When working with data lakes it is common to find complex nested data structures. The goal of a Spark application is often to start with the unstructured and often messy data of a data lake and create a clean simple fact table out of it which then would be suitable for easy further processing by analytics applications, such as machine learning models. In fact this kind of data cleaning is what most data scientists do most of the time.
Nesting StructTypes in each other
One of the most common patterns that we can observe in these these informal structures, is a JSON-like data structure, where we have record structures nested in arrays, which themselves are nested in more arrays and record structures. Nesting a record structure in another record structure is an easy case, because we can very easily process a Spark schema such as the following:
val jsonStr =
"""{ "job": "cashier",
|"employee":{
| "name": "joe",
| "address": "100 main st"
| }
|}""".stripMargin
import spark.implicits._
val ds = spark.read.json(Seq(jsonStr).toDS)
ds.printSchema()
ds.select("job", "employee.name", "employee.address").show()
OUTPUT:
root
|-- employee: struct (nullable = true)
| |-- address: string (nullable = true)
| |-- name: string (nullable = true)
|-- job: string (nullable = true)
+-------+----+-----------+
| job|name| address|
+-------+----+-----------+
|cashier| joe|100 main st|
+-------+----+-----------+
Nesting inside an array
This is easy because the cardinality doesn’t change. We simply index into the structure as employee.name. Things get much more complicated when include collections. For example, let’s add the requirement that we will keep track of all employees historically who held a position, not only the current one. We can no longer convert this to a flat structure easily. Let’s consider the following example:
val jsonStr =
"""{ "job": "cashier",
|"employees":[
| {
| "name": "joe",
| "address": "100 main st"
| },
| {
| "name": "mary",
| "address": "200 main st"
| }
|]
|}""".stripMargin
import spark.implicits._
val ds = spark.read.json(Seq(jsonStr).toDS)
ds.printSchema()
ds.select($"job", explode($"employees") as "employee")
.select("job", "employee.name", "employee.address")
.show()
OUTPUT:
root
|-- employees: array (nullable = true)
| |-- element: struct (containsNull = true)
| | |-- address: string (nullable = true)
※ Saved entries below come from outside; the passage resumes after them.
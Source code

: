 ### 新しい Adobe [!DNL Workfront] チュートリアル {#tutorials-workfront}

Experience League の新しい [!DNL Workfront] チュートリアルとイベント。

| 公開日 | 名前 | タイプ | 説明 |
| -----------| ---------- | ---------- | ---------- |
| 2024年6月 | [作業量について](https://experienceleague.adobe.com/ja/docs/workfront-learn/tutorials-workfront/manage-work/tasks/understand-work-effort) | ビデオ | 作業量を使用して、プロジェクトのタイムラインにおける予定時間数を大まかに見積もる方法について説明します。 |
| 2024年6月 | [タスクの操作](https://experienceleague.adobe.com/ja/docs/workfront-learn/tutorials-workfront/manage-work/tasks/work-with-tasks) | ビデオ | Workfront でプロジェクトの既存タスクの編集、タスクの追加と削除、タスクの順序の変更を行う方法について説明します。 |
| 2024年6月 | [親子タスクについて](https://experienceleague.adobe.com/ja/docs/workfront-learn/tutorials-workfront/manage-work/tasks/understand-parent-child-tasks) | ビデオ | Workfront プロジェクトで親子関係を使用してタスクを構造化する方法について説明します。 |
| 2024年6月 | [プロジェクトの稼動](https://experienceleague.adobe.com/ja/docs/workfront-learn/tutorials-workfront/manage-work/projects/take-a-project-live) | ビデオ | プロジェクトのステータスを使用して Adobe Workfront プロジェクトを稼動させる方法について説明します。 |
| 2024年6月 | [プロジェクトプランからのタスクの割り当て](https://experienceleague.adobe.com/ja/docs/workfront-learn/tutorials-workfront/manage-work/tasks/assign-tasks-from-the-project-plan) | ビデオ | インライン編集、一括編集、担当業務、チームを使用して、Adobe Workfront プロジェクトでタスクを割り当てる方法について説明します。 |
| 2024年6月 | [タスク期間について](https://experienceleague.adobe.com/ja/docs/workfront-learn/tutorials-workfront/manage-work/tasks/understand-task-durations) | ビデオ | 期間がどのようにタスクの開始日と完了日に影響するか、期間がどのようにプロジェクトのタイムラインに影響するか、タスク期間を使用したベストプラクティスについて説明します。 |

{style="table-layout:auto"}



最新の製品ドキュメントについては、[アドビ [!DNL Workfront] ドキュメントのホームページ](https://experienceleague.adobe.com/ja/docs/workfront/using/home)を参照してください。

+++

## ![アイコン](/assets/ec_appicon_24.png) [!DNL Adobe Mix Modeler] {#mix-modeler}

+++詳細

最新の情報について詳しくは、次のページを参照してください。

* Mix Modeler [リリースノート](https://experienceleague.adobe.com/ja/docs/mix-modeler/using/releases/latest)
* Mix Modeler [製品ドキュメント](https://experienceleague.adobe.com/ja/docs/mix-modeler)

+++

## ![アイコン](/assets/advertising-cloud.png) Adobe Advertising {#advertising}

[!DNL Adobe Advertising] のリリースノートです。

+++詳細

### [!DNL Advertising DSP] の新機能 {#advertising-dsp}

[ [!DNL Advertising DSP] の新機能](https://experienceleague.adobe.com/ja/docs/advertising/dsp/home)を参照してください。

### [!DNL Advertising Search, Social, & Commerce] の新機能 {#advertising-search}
| | |-- name: string (nullable = true)
|-- job: string (nullable = true)
+-------+----+-----------+
| job|name| address|
+-------+----+-----------+
|cashier| joe|100 main st|
|cashier|mary|200 main st|
+-------+----+-----------+
Nesting arrays inside arrays
So Spark can handle arrays in the document. It will rotate the array and create rows out of and inner join those rows to the main rows. We might get excited that we figured it all out and that we can process any number of arrays in a document, but once we try to nest another array, inside an array, it will become obvious that we don’t have the full solution yet. Change the document to the following structure, which has two arrays nested in each other, employees and addresses:
val jsonStr =
"""{ "job": "cashier",
|"employees":[
| {
| "name": "joe",
| "addresses": ["100 main st", "100 broadway"]
| },
| {
| "name": "mary",
| "addresses": ["200 main st", "200 broadway"]
| }
|]
|}""".stripMargin
//WON'T WORK:
ds.select($"job", explode($"employees") as "employee", explode($"employee.addresses") as "address")
This will produce the following error message: Only one generator allowed per select clause but found 2: explode(employees), explode(employee.addresses). This is because nested generators are not allowed. If we change the command from select to selectExpr for each nested array, then we can work around this problem. The following will work for any level of nesting:
import spark.implicits._
val ds = spark.read.json(Seq(jsonStr).toDS)
ds.printSchema()
ds.select($"job", explode($"employees") as "employee")
.selectExpr("job", "employee", "explode(employee.addresses) as address")
.select("job", "employee.name", "address")
.show()
OUTPUT:
root
|-- employees: array (nullable = true)
| |-- element: struct (containsNull = true)
| | |-- addresses: array (nullable = true)
| | | |-- element: string (containsNull = true)
| | |-- name: string (nullable = true)
|-- job: string (nullable = true)
+-------+----+------------+
| job|name| address|
+-------+----+------------+
|cashier| joe| 100 main st|
|cashier| joe|100 broadway|
|cashier|mary| 200 main st|
|cashier|mary|200 broadway|
+-------+----+------------+